Many of the entries focused on what might be called everyday AI harms—harms comparable to many others already addressed by the law in other contexts. But, as many technologists and policymakers have warned, advanced machine learning systems raise the prospect of genuinely catastrophic harms because of their increasing ability to mirror ever-more-complex forms of human thinking combined with their expanded levels of autonomy. In “Tort Law as a Tool for Mitigating Catastrophic Risk from Artificial Intelligence,” Gabriel Weil explains how tort law needs to be adapted to contend with these extreme forms of harm. “The current U.S. tort liability system is not set up to handle the catastrophic risk posed by AI,” Weil contends, because these extraordinary harms are not compensable. In order to deal with these harms, Weil proposes a new form of punitive damages “designed to pull forward this expected liability into cases of practically compensable harm,” thereby “offering
sufficient incentives for precaution.” Weil also assesses the contributions a range of other tort doctrines can make, including “recognizing the training and deployment of advanced AI systems as an abnormally dangerous activity subject to strict liability, adopting a capacious conception of foreseeability for the purposes of evaluating proximate cause in cases of AI harm, and modifying the scope of legally compensable damages in cases involving loss of human life.”

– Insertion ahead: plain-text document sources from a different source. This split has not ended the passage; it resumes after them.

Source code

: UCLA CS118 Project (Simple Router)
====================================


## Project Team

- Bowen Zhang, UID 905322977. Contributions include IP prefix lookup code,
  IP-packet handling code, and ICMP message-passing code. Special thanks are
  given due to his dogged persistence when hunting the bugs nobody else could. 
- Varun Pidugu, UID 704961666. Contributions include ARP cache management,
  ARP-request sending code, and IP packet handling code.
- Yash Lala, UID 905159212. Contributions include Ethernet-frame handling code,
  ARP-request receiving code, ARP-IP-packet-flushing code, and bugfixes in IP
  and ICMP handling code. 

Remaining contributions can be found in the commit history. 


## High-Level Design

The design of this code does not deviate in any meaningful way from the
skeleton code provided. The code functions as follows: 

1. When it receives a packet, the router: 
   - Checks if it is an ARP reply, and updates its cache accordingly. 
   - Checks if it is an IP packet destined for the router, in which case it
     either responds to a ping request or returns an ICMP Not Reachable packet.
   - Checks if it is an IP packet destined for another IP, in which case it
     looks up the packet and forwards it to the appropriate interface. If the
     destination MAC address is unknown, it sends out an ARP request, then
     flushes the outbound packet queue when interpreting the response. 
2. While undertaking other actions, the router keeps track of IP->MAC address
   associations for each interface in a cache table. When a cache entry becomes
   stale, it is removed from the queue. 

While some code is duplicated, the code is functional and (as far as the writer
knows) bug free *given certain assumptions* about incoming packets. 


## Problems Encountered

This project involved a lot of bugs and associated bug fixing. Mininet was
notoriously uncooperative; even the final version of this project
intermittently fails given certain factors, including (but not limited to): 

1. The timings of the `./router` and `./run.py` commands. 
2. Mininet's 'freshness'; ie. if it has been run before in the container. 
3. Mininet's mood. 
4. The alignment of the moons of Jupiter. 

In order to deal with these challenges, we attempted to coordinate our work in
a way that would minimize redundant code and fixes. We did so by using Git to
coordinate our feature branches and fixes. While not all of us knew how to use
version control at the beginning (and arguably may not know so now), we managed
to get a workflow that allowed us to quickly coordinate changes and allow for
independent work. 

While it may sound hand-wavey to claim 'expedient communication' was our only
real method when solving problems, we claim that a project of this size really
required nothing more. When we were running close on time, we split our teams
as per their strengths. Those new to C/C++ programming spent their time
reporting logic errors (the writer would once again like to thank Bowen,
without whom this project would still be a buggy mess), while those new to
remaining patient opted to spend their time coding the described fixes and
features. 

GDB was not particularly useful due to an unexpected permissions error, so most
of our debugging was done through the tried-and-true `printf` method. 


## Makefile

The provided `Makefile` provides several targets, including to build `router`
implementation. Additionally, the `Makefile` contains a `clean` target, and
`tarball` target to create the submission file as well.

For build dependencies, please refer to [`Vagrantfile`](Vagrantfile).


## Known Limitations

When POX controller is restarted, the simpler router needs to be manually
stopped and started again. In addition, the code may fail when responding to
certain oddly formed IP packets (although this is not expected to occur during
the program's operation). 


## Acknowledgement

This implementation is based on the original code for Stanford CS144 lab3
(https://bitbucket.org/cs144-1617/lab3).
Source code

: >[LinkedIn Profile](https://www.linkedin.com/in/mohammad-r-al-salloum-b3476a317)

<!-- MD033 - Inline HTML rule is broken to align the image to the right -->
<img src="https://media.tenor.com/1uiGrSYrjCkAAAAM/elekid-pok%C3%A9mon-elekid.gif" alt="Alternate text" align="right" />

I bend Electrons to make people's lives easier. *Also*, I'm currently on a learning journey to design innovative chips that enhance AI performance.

As reflected in the large number of excellent submissions, proposals for regulating different types of AI systems have proliferated, drawing on a wide array of legal and policy frameworks. But one important angle that has received relatively little attention is the subject of the fifth finalist, Tejas N. Narechania and Ganesh Sitaraman’s “An Antimonopoly Approach to Governing Artificial Intelligence.” Narechania and Sitaraman make the case that “AI’s industrial organization, which is rooted in AI’s technological structure, suffers from market concentration at and across many layers.” These oligopolistic features, they contend, “have undesirable economic, national security, social, and political consequences.” They then show how many antimonopoly tools can be marshaled to combat these ills, not just to improve competition in markets for AI but also to the reduce a number of the ills of AI systems that a variety of proposals for ex ante regulation have sought to address.
As machine learning technologies are applied in more and more varied domains, legal and policy analysis will need to reflect that rapid pattern of innovation. Carnegie hopes this competition and these outstanding contributions will help spur researchers and policymakers to consider not only their particular analyses but also broader questions those analyses raise, including: What practical situations are emerging that could benefit from the ideas in these papers and guide their refinement? Who beyond the legal community should be learning about this work? What governance systems other than legal liability are ripe for more innovative scholarship? Carnegie will continue to contribute to debates over AI governance from these and other angles.